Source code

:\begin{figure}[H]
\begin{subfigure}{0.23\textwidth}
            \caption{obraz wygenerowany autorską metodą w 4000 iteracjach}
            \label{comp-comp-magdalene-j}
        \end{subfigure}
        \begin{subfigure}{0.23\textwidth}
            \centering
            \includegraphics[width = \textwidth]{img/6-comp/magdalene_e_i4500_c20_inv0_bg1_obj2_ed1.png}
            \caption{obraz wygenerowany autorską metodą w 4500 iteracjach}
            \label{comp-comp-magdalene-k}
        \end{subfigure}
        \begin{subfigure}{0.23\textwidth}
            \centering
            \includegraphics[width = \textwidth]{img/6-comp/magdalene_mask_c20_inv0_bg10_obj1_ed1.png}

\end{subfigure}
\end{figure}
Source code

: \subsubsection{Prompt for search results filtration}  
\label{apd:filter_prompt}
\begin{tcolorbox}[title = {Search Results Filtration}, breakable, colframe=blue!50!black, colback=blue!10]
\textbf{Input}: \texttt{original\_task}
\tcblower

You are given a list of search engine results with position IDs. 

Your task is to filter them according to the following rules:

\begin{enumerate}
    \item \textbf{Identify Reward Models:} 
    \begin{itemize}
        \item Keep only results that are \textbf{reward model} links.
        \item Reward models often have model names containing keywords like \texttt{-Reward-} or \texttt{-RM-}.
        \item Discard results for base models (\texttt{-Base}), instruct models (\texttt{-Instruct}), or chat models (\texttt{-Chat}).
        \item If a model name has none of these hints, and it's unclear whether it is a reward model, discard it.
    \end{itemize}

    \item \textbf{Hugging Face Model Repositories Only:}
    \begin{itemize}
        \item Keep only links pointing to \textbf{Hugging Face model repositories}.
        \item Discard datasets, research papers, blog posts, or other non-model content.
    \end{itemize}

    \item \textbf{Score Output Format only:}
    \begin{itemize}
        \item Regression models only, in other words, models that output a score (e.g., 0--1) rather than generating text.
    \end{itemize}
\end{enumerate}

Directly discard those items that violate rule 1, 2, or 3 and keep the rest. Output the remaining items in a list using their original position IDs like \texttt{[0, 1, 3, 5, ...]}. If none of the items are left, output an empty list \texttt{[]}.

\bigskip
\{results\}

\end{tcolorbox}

-*-*-

Write out, word for word, the line that contains "other non-model content." and every line after it through the last line of the listing.

        \item Discard datasets, research papers, blog posts, or other non-model content.
    \end{itemize}

    \item \textbf{Score Output Format only:}
    \begin{itemize}
        \item Regression models only, in other words, models that output a score (e.g., 0--1) rather than generating text.
    \end{itemize}
\end{enumerate}

Directly discard those items that violate rule 1, 2, or 3 and keep the rest. Output the remaining items in a list using their original position IDs like \texttt{[0, 1, 3, 5, ...]}. If none of the items are left, output an empty list \texttt{[]}.

\bigskip
\{results\}

\end{tcolorbox}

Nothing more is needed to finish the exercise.